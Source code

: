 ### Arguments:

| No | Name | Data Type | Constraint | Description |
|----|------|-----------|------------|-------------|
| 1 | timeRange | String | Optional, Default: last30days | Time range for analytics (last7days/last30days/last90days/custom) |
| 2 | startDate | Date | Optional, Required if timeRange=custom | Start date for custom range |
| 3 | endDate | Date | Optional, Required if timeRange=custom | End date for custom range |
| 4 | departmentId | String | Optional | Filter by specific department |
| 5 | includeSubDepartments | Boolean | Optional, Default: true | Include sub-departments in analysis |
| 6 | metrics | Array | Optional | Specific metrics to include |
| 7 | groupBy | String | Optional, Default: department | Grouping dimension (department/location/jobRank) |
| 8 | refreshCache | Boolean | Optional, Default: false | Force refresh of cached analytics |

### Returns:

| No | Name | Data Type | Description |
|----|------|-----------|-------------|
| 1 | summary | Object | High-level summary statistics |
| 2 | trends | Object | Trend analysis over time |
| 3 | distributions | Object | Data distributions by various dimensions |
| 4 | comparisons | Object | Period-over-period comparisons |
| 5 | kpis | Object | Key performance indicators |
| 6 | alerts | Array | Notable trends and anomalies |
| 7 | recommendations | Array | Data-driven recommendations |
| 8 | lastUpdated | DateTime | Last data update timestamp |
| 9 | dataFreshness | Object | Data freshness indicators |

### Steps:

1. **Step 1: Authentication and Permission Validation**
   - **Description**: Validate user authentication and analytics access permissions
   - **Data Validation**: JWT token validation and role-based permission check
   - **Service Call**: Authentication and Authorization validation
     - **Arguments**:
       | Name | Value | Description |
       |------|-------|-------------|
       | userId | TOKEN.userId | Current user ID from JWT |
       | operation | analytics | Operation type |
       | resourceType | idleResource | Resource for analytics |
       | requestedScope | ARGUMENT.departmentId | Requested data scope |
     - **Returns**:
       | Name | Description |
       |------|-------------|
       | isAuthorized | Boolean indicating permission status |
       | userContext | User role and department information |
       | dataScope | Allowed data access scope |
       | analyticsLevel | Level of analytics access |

————————

## WORK ITEM
Copy out the lines above exactly, beginning at the one that contains "over time |" and ending at the one that contains "performance indicators |".

## RESPONSE BOX
| 2 | trends | Object | Trend analysis over time |
| 3 | distributions | Object | Data distributions by various dimensions |
| 4 | comparisons | Object | Period-over-period comparisons |
| 5 | kpis | Object | Key performance indicators |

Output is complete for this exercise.